▶ **Work instruction**: In the records below, some lines hold the word "Problem". Copy each of those lines.

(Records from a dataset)
= Beginning of Section =

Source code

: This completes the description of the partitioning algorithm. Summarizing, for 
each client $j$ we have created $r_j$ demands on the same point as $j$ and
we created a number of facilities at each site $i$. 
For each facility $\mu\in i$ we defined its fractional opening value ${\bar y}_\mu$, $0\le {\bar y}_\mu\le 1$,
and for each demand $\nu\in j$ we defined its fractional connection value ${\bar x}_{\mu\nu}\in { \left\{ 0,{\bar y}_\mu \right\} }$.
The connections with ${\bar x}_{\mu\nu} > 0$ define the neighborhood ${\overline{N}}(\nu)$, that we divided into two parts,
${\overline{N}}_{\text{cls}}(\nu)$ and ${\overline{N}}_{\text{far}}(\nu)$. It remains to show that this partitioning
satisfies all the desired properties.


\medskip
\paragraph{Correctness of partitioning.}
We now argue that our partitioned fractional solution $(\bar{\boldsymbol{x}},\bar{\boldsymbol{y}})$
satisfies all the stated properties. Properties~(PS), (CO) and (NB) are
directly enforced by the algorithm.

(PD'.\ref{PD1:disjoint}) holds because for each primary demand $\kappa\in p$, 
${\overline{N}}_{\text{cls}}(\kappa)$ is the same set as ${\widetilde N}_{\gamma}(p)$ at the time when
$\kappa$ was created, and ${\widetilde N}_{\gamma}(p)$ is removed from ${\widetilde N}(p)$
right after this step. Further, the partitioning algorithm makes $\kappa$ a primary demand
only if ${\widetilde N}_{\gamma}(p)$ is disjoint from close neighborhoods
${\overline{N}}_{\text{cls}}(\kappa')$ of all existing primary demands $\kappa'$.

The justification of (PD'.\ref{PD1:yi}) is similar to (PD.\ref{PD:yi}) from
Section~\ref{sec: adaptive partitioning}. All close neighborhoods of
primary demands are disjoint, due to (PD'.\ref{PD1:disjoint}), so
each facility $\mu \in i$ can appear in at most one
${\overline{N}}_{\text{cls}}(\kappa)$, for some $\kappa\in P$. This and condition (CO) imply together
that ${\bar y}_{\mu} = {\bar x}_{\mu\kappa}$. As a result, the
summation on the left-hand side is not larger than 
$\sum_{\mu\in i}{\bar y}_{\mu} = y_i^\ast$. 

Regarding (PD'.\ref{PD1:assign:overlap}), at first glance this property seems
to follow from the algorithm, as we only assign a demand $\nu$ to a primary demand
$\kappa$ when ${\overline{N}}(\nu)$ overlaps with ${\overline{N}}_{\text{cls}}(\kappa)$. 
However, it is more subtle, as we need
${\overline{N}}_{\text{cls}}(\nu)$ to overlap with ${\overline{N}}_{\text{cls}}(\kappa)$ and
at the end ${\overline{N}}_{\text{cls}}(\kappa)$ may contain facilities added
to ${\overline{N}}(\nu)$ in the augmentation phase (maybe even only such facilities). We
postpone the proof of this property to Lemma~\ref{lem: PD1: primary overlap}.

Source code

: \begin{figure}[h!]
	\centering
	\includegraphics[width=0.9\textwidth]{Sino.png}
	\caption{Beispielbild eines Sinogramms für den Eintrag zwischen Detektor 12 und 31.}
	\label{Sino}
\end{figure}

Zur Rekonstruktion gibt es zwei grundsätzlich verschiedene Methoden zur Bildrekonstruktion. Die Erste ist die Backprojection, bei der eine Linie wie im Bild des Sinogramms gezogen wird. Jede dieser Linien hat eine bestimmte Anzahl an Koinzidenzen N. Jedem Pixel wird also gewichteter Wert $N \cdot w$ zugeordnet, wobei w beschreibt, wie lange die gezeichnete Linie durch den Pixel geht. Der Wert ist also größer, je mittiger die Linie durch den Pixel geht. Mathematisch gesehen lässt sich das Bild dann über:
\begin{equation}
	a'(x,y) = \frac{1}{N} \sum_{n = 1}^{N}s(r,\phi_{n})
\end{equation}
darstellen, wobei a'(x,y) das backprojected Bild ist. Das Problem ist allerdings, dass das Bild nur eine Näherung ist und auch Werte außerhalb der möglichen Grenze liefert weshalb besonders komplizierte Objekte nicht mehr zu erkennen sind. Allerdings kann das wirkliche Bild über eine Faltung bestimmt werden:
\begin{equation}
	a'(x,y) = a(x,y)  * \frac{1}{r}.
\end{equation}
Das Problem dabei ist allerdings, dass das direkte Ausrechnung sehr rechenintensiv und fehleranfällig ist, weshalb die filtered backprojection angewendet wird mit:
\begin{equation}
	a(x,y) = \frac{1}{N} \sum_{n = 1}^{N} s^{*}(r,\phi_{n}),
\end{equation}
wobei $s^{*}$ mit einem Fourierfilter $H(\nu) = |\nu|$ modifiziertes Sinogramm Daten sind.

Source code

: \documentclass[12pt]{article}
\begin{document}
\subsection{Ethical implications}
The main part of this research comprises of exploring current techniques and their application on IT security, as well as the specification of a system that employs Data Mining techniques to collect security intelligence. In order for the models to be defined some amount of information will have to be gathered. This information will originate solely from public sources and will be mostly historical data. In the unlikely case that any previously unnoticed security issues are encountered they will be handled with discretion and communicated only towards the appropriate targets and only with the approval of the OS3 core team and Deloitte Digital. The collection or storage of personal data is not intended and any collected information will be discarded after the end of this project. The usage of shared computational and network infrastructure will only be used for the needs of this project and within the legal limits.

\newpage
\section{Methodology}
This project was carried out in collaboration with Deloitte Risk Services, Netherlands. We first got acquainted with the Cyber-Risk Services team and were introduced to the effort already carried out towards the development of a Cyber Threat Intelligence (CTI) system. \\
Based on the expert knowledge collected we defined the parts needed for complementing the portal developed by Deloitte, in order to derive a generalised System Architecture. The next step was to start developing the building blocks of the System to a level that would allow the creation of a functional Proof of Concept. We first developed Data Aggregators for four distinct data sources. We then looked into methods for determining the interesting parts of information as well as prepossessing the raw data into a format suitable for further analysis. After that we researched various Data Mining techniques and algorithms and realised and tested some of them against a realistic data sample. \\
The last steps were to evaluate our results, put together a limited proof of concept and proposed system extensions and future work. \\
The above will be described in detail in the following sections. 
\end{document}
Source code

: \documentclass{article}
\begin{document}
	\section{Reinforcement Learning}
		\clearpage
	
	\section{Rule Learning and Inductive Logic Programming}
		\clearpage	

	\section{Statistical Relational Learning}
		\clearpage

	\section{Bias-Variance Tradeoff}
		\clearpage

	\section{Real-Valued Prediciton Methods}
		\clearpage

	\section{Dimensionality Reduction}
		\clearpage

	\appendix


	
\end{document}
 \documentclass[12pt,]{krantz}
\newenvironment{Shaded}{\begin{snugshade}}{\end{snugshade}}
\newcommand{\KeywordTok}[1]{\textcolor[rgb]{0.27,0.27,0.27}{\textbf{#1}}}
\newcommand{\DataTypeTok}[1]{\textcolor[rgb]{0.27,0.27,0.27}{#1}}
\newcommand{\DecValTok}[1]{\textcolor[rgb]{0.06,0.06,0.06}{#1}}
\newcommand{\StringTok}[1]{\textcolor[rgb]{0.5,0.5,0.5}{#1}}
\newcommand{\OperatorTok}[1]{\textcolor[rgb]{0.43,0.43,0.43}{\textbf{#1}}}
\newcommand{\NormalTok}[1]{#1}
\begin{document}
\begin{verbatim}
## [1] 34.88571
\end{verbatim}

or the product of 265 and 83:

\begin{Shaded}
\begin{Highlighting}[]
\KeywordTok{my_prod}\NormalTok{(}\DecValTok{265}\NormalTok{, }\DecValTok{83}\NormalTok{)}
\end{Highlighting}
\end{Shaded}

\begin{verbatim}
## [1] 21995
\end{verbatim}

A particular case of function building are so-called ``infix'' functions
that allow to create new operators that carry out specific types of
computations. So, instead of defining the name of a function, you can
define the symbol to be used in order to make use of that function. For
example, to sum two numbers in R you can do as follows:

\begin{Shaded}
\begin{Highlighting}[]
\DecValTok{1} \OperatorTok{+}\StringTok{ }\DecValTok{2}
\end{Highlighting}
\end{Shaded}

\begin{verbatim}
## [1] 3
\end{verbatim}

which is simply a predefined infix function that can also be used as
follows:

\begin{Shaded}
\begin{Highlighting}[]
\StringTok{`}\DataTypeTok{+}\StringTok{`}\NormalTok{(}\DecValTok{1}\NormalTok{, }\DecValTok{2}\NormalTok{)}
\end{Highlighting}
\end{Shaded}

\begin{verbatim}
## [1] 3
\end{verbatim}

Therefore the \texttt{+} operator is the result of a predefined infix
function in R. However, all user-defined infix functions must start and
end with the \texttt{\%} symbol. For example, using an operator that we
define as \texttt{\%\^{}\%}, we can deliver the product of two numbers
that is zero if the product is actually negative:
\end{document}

= End of Section =

▶ **Task response**:
darstellen, wobei a'(x,y) das backprojected Bild ist. Das Problem ist allerdings, dass das Bild nur eine Näherung ist und auch Werte außerhalb der möglichen Grenze liefert weshalb besonders komplizierte Objekte nicht mehr zu erkennen sind. Allerdings kann das wirkliche Bild über eine Faltung bestimmt werden:
Das Problem dabei ist allerdings, dass das direkte Ausrechnung sehr rechenintensiv und fehleranfällig ist, weshalb die filtered backprojection angewendet wird mit:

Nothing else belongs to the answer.